离心泵小流量迟滞效应内流机理及其诱发振动特性研究

Flow instability and induced vibration in centrifugal pump is a key problem involving the operational stability of the whole system. The hysteresis effect is a special expression form in performance curve of the unstable flow in part load operational region, which reflects the nonlinear interaction law in flow transient process. This leads directly to the sharp change of hydraulic performance and the increase of flow induced vibration level. As a result, the stability of the unit operation could significantly reduce. It is necessary, therefore, to carry out in-depth study of the scientific problems involved. Based on the theoretical analysis, numerical simulation and experimental measurement, in this project, the calculation method of the transient flow with the consideration of water weak compressibility will be established, and the experimental measurement and analysis of the transient flow field characteristics will be carried out. The nonlinear transient flow mechanism of the hysteresis effect will be deeply studied. The numerical model of fluid-structure coupling in transient process will be established based on Moving Boundary Method and Large Eddy Simulation to reveal the nonlinear fluid load characteristics and the coupling vibration behaviors in the hysteresis process. The effect of flow control methods on the unstable flow in part load region will be investigated, and the active control technology for flow instability in hysteresis effect will be obtained. A multi-parameter Swarm Intelligent Optimization method for hysteresis effect will be established to realize global optimization for reducing hysteresis effect in centrifugal pump. On this basis, the operating stability of the centrifugal pump in part load region can be improved obviously, which has important academic significance and engineering application value.

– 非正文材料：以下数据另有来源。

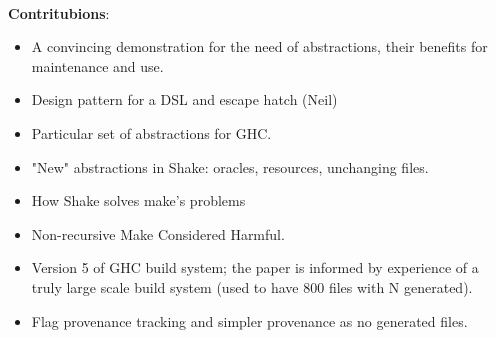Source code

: ~\\
\textbf{Contritubions}:
\begin{itemize}
  \item A convincing demonstration for the need of abstractions,
  their benefits for maintenance and use.
  \item Design pattern for a DSL and escape hatch (Neil)
  \item Particular set of abstractions for GHC.
  \item "New" abstractions in Shake: oracles, resources, unchanging files.
  \item How Shake solves make's problems
  \item Non-recursive Make Considered Harmful.
  \item Version 5 of GHC build system; the paper is informed by
  experience of a truly large scale build system (used to 
  have 800 files with N generated).
  \item Flag provenance tracking and simpler provenance as no
  generated files. 
\end{itemize}
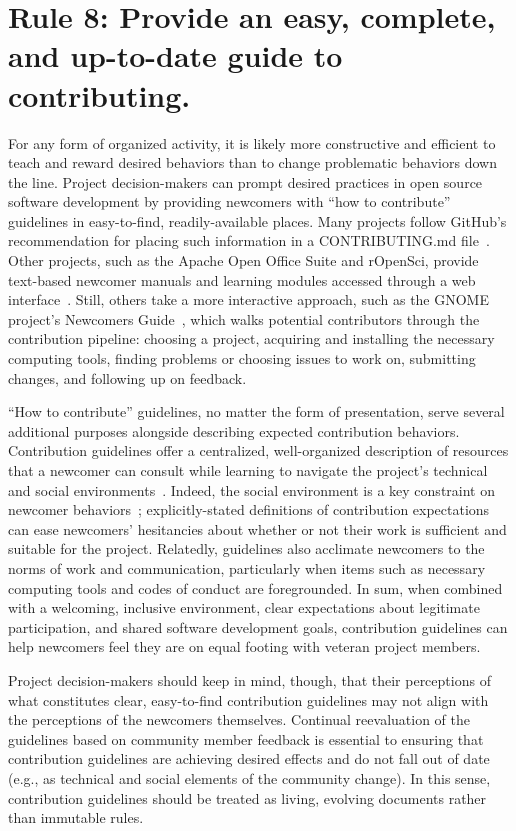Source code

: \documentclass[10pt,letterpaper]{article}
\newcommand{\rulemajor}[1]{\section*{#1}}
\begin{document}
\rulemajor{Rule 8: Provide an easy, complete, and up-to-date guide to contributing.}

For any form of organized activity,
it is likely more constructive and efficient to teach and reward desired behaviors than to change problematic behaviors down the line.
Project decision-makers can prompt desired practices in open source software development
by providing newcomers with ``how to contribute'' guidelines in easy-to-find, readily-available places.
Many projects follow GitHub's recommendation for placing such information in a CONTRIBUTING.md file~\cite{github-rec}.
Other projects,
such as the Apache Open Office Suite and rOpenSci,
provide text-based newcomer manuals and learning modules accessed through a web interface~\cite{apache-guidelines,ropensci-guidelines}.
Still, others take a more interactive approach,
such as the GNOME project's Newcomers Guide~\cite{gnome-newcomers},
which walks potential contributors through the contribution pipeline:
choosing a project,
acquiring and installing the necessary computing tools,
finding problems or choosing issues to work on,
submitting changes,
and following up on feedback.

``How to contribute'' guidelines,
no matter the form of presentation,
serve several additional purposes alongside describing expected contribution behaviors.
Contribution guidelines offer a centralized, well-organized description of resources
that a newcomer can consult while learning to navigate the project's technical and social environments~\cite{zanatta2017}.
Indeed, the social environment is a key constraint on newcomer behaviors~\cite{steinmacher2015};
explicitly-stated definitions of contribution expectations can ease newcomers' hesitancies
about whether or not their work is sufficient and suitable for the project.
Relatedly,
guidelines also acclimate newcomers to the norms of work and communication,
particularly when items such as necessary computing tools and codes of conduct are foregrounded.
In sum,
when combined with a welcoming, inclusive environment,
clear expectations about legitimate participation,
and shared software development goals,
contribution guidelines can help newcomers feel they are on equal footing with veteran project members.

Project decision-makers should keep in mind,
though,
that their perceptions of what constitutes clear, easy-to-find contribution guidelines
may not align with the perceptions of the newcomers themselves.
Continual reevaluation of the guidelines based on community member feedback is essential
to ensuring that contribution guidelines are achieving desired effects
and do not fall out of date (e.g., as technical and social elements of the community change).
In this sense,
contribution guidelines should be treated as living, evolving documents rather than immutable rules.
\end{document}
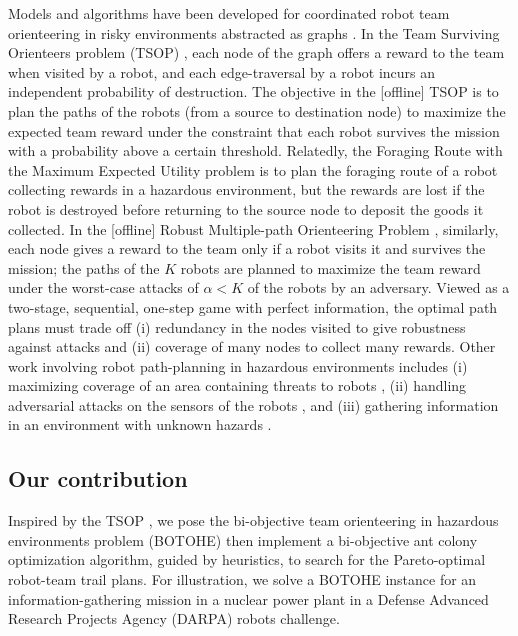 \documentclass[11pt, oneside]{article}
\begin{document}
Models and algorithms have been developed for coordinated robot team orienteering in risky environments abstracted as graphs \cite{zhou2021multi}. 
In the Team Surviving Orienteers problem (TSOP) \cite{jorgensen2018team,jorgensen2017matroid,jorgensen2024matroid}, each node of the graph offers a reward to the team when visited by a robot, and each edge-traversal by a robot incurs an independent probability of destruction. The objective in the [offline] TSOP is to plan the paths of the robots (from a source to destination node) to maximize the expected team reward under the constraint that each robot survives the mission with a probability above a certain threshold. 
Relatedly, the Foraging Route with the Maximum Expected Utility problem \cite{di2022foraging} is to plan the foraging route of a robot collecting rewards in a hazardous environment, but the rewards are lost if the robot is destroyed before returning to the source node to deposit the goods it collected.
In the [offline] Robust Multiple-path Orienteering Problem \cite{shi2023robust}, similarly, each node gives a reward to the team only if a robot visits it and survives the mission; the paths of the $K$ robots are planned to maximize the team reward under the worst-case attacks of $\alpha<K$ of the robots by an adversary. 
Viewed as a two-stage, sequential, one-step game with perfect information, the optimal path plans must trade off (i) redundancy in the nodes visited to give robustness against attacks and (ii) coverage of many nodes to collect many rewards.
Other work involving robot path-planning in hazardous environments includes 
(i) maximizing coverage of an area containing threats to robots \cite{korngut2023multi,yehoshua2016robotic}, 
(ii) handling adversarial attacks on the sensors of the robots \cite{liu2021distributed,zhou2022distributed,mayya2022adaptive,zhou2018resilient}, and 
(iii) gathering information in an environment with unknown hazards \cite{schwager2017multi}.

\subsection{Our contribution}
Inspired by the TSOP \cite{jorgensen2018team,jorgensen2017matroid,jorgensen2024matroid}, we pose the bi-objective team orienteering in hazardous environments problem (BOTOHE) then implement a bi-objective ant colony optimization algorithm, guided by heuristics, to search for the Pareto-optimal robot-team trail plans.
For illustration, we solve a BOTOHE instance for an information-gathering mission in a nuclear power plant in a Defense Advanced Research Projects Agency (DARPA) robots challenge.
\end{document}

离心泵不稳定流动及其诱导振动是涉及机组稳定运行的重大问题。迟滞效应作为小流量区不稳定流动的特殊外特性表现形式，反映了不稳定流动的暂态非线性作用规律，会直接导致水力性能的急剧改变以及水力振动现象的加剧，显著降低机组运行稳定性，因此，非常有必要对其中的科学问题进行深入研究。本项目以理论分析、数值模拟和实验测量为研究方法，拟建立考虑流体弱可压缩性的瞬变流数值计算方法，开展瞬态流场特征的实验测量与分析，获得迟滞效应暂态过渡过程中的非线性瞬变流机理；建立基于动边界法和大涡模拟的暂态过程流固耦合数值计算模型，揭示迟滞效应非线性流体载荷特性及耦合激振规律；研究流动控制方法对小流量不稳定流动的影响规律，获得迟滞效应不稳定流动的主动控制技术，建立外特性曲线迟滞效应的多参数群智能优化方法，实现对离心泵迟滞效应的全局优化。本项目研究将显著提升离心泵小流量区的运行稳定性，具有重要的学术意义和工程应用价值。

离心泵不稳定流动及其诱导振动是涉及机组稳定运行的重大问题。迟滞效应作为小流量区不稳定流动的特殊外特性表现形式，会直接导致水力性能的急剧改变以及水力振动现象的加剧，显著降低机组运行稳定性。本项目搭建了离心泵瞬态特性测量系统，开展了瞬态流场特征的实验测量与分析，实现了外特性和压力脉动特性参数的同步采集，获得了离心泵压力脉动特性；基于CEL语言实现了在CFX求解过程中工况连续变化，构建了迟滞效应流态转换暂态过程中非线性瞬变流数值模拟方法，获得了离心泵内部压力脉动强度分布，揭示了迟滞效应区域泵内部不稳定内流机理；通过小波分析获得了迟滞效应区域压力脉动时频域特性，掌握了迟滞效应临界点附近压力脉动特性、外特性和不稳定内流之间的关系；采用DES方法数值模拟了离心泵内部不稳定流动特性，基于Omega涡识别方法对泵内部非定常涡结构进行了分析，掌握了涡结构的空演化规律。提出了离散遗传算法的改进策略，基于Workbench平台实现了叶片参数化建模、数值模拟和数据分析的自动化运行，建立了基于改进离散遗传算法和近似模型的离心泵压力脉动优化方法，显著降低了离心泵隔舌压力脉动。. 本项目以理论分析、数值模拟和实验测量为研究方法，对离心泵不稳定内流特征、压力脉动特性、迟滞效应区瞬变流及压力脉动特性、瞬态涡结构演化特性及压力脉动优化方法进行了研究，具有重要的理论与学术价值，同时在工程应用领域具有指导意义。. 发表学术论文15篇，其中SCI收录13篇，EI收录2篇；国家发明专利授权4件。出版学术著作1部；培养毕业博士研究生1名和硕士研究生5名。获得包括英国机械工程师学会最佳论文奖（Edwin Walker Prize）和中国精品科技期刊顶尖学术论文（学科被引次数前1%）等学术荣誉。. 项目已圆满完成全部预期目标。